Negli anni seguenti Carducci espresse a più riprese le proprie convinzioni repubblicane, che nel 1868 gli costarono una breve sospensione dall’insegnamento. Gradualmente però, con l’ascesa della Sinistra storica, il poeta si avvicinò alla monarchia e nel 1878 si incontrò perfino con i sovrani. Infine, nel 1890 fu nominato senatore. Parallelamente all’impegno politico si dedico a un’intensa attività di insegnamento, di saggista e di poeta. Nel 1904 lasciò la cattedra e nel 1906 vinse il Premio Nobel per la letteratura. Si spense a Bologna il 16 febbraio 1907.

Opere

Le prime raccolte

Fin dalle prime opere è evidente l’atteggiamento antiromantico e classicista di Carducci. Esordì come poeta nel 1857 con il volumetto Rime, dedicato a Leopardi e Giordani. Di orientamento classicista era anche la rivista «Il Poliziano», da lui fondata nel 1859. Nel 1963 diede alle stampe il celebre Inno a Satana, esaltazione della «forza vindice della ragione» contro qualsiasi forma di oscurantismo. Infine, nel 1871 pubblicò una raccolta di tutte le sue Poesie, suddivise in Decennalia, Levia Gravia e Juvenilia. In tutte queste opere dà voce all’esigenza di eliminare le ultime rimanenze del Romanticismo nella poesia italiana. Tema ricorrente è la polemica per la decadenza dell’Italia contemporanea, contrapposta al suo passato glorioso, che viene celebrato attraverso il ricordo di eventi della storia medievale.

Rime nuove

Una prima svolta avvenne con la pubblicazione delle Rime nuove, che iniziò nel 1861. In questa raccolta Carducci raggiunse la maturità artistica. Messo da parte lo spirito polemico per la decadenza dei tempi moderni, il poeta ammorbidisce il suo sguardo verso il passato eroico dell’Italia, abbandonandosi al fascino del ricordo. In alcune poesie, Carducci delinea inoltre il suo modello di stato ideale, in cui autorità e cittadini hanno un rapporto diretto, e il popolo è unito da un senso di fraterna intesa.

Odi barbare

Se Rime nuove era caratterizzata da un andamento tranquillo e pacato, le cose cambiano con le Odi barbare, pubblicate a partire dal 1873. Carducci anzitutto si lancia in un tentativo di rinnovamento tecnico e stilistico, cercando di riproporre la metrica quantitativa classica nella metrica accentuativa italiana. Un’operazione che, per gli antichi greci e latini, sarebbe sembrata “barbara” (da qui il titolo della raccolta). Nel farlo, si ricollegò agli esperimenti già compiuto da autori del Cinquecento e del Seicento, che Carducci studiò con attenzione.

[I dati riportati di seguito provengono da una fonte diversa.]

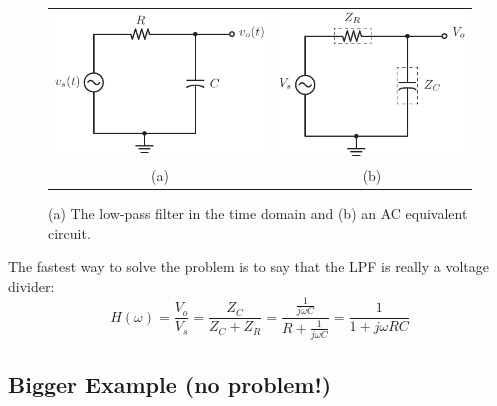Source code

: \begin{figure}[tb]
\begin{center}
\begin{tabular}{cc}
\includegraphics[angle=-0.0,scale=1]{mod1_3_5_rc_lpf} &
\includegraphics[angle=-0.0,scale=1]{mod1_3_6_rc_lpf_Z} \\
(a) & (b) \\
\end{tabular}
\end{center}
\caption{(a) The low-pass filter in the time domain and (b) an AC equivalent circuit.} \label{fig:lpfagain}
\end{figure}


The fastest way to solve the problem is to say that the LPF is really a voltage divider:
\begin{equation}
H(\omega ) = \frac{{{V_o}}}{{{V_s}}} = \frac{{{Z_C}}}{{{Z_C} + {Z_R}}} = \frac{{\frac{1}{{j\omega C}}}}{{R + \frac{1}{{j\omega C}}}} = \frac{1}{{1 + j\omega RC}}
\end{equation}




\subsection{Bigger Example (no problem!)}

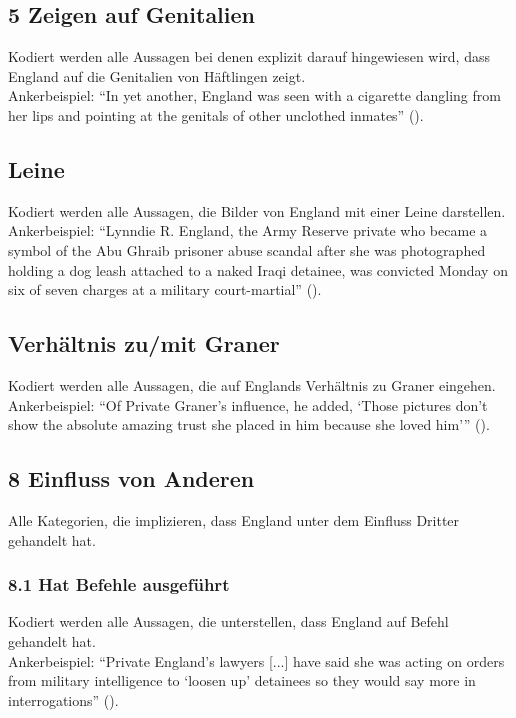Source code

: \documentclass[12pt, titlepage=true, toc=bib]{scrartcl}
\begin{document}
\subsection*{5 Zeigen auf Genitalien}

Kodiert werden alle Aussagen bei denen explizit darauf hingewiesen wird, dass England auf die Genitalien von Häftlingen zeigt.\\
Ankerbeispiel: "`In yet another, England was seen with a cigarette dangling from her lips and pointing at the genitals of other unclothed inmates"' (\cite[2]{becker_face_2004}).

\subsection*{Leine}

Kodiert werden alle Aussagen, die Bilder von England mit einer Leine darstellen.\\
Ankerbeispiel: "`Lynndie R. England, the Army Reserve private who became a symbol of the Abu Ghraib prisoner abuse scandal after she was photographed holding a dog leash attached to a naked Iraqi detainee, was convicted Monday on six of seven charges at a military court-martial"' (\cite[1]{gerstenzang_female_2005}).

\subsection*{Verhältnis zu/mit Graner}

Kodiert werden alle Aussagen, die auf Englands Verhältnis zu Graner eingehen.\\
Ankerbeispiel: \enquote{Of Private Graner's influence, he added, \enquote{Those pictures don't show the absolute amazing trust she placed in him because she loved him}} (\cite[1]{cloud_g.i.s_2005}).

\subsection*{8 Einfluss von Anderen}

Alle Kategorien, die implizieren, dass England unter dem Einfluss Dritter gehandelt hat.

\subsubsection*{8.1 Hat Befehle ausgeführt}

Kodiert werden alle Aussagen, die unterstellen, dass England auf Befehl gehandelt hat.\\
Ankerbeispiel: \enquote{Private England's lawyers [...] have said she was acting on orders from military intelligence to \enquote{loosen up} detainees so they would say more in interrogations} (\cite[2]{zernike_conflict_2004}).
\end{document}
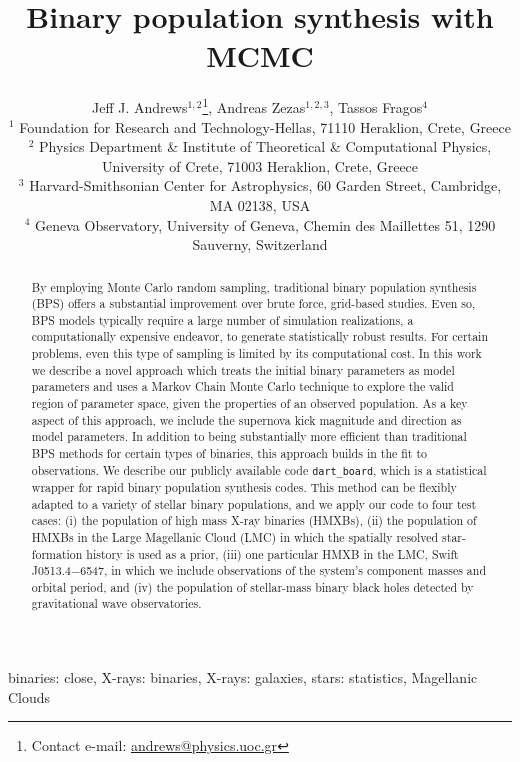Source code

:\documentclass[usenatbib]{mnras}
\title[Pop. synth. with MCMC]{Binary population synthesis with MCMC}
\author[J. J. Andrews et al.]{Jeff J. Andrews$^{1,2}$\thanks{Contact e-mail: \href{mailto:andrews@physics.uoc.gr}{andrews@physics.uoc.gr}}, Andreas Zezas$^{1,2,3}$, Tassos Fragos$^{4}$ \\
$^1$ Foundation for Research and Technology-Hellas, 71110 Heraklion, Crete, Greece \\
$^2$ Physics Department \& Institute of Theoretical \& Computational Physics, University of Crete, 71003 Heraklion, Crete, Greece \\
$^3$ Harvard-Smithsonian Center for Astrophysics, 60 Garden Street, Cambridge, MA 02138, USA \\
$^4$ Geneva Observatory, University of Geneva, Chemin des Maillettes 51, 1290 Sauverny, Switzerland }
\newcommand{\dart}{{\tt dart\_board}}
\begin{document}
\label{firstpage}
\pagerange{\pageref{firstpage}--\pageref{lastpage}}
\maketitle

\begin{abstract}
By employing Monte Carlo random sampling, traditional binary population synthesis (BPS) offers a substantial improvement over brute force, grid-based studies. Even so, BPS models typically require a large number of simulation realizations, a computationally expensive endeavor, to generate statistically robust results. For certain problems, even this type of sampling is limited by its computational cost. In this work we describe a novel approach which treats the initial binary parameters as model parameters and uses a Markov Chain Monte Carlo technique to explore the valid region of parameter space, given the properties of an observed population. As a key aspect of this approach, we include the supernova kick magnitude and direction as model parameters. In addition to being substantially more efficient than traditional BPS methods for certain types of binaries, this approach builds in the fit to observations. We describe our publicly available code \dart, which is a statistical wrapper for rapid binary population synthesis codes. This method can be flexibly adapted to a variety of stellar binary populations, and we apply our code to four test cases: (i) the population of high mass X-ray binaries (HMXBs), (ii) the population of HMXBs in the Large Magellanic Cloud (LMC) in which the spatially resolved star-formation history is used as a prior, (iii) one particular HMXB in the LMC, Swift J0513.4$-$6547, in which we include observations of the system's component masses and orbital period, and (iv) the population of stellar-mass binary black holes detected by gravitational wave observatories. 
\end{abstract}

\begin{keywords}
binaries: close, X-rays: binaries, X-rays: galaxies, stars: statistics, Magellanic Clouds
\end{keywords}
\end{document}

La poesia contemporanea era ormai superata non solo per quanto riguardava i temi affrontati, ma anche per le forme tradizionali della letteratura italiana, che si erano ormai livellate sull’appiattimento generale. Le Odi barbare hanno quindi il proposito di risvegliare dal torpore sia le lettere sia il pubblico. Da qui discende l’intensa attività di diffusione del classicismo portata avanti da Carducci, che influenzò la poesia e il gusto dell’epoca.

Rime e ritmi

L’aspirazione a una lirica barbara prosegue nell’ultima raccolta carducciana, Rime e ritmi del 1899. Qui però la poesia diventa sempre più fredda, mentre diventa preponderante l’aspetto celebrativo: abbondano infatti i versi celebrativi che esaltano le glorie dell’Italia e della sua monarchia.

Giosue Carducci critico e storico

Oltre che come poeta, Giosue Carducci svolse un intenso lavoro come storico e critico letterario. Ponendosi in un’ottica antistoricista, e quindi allontanandosi dalla lezione di De Sanctis, Carducci diede la priorità allo studio del testo poetico nei suoi aspetti tecnici e metrici. Questo atteggiamento è evidente soprattutto nelle sue curatele di classici della letteratura per l’editore Barbera (Le stanze di Poliziano, Le Rime di Petrarca).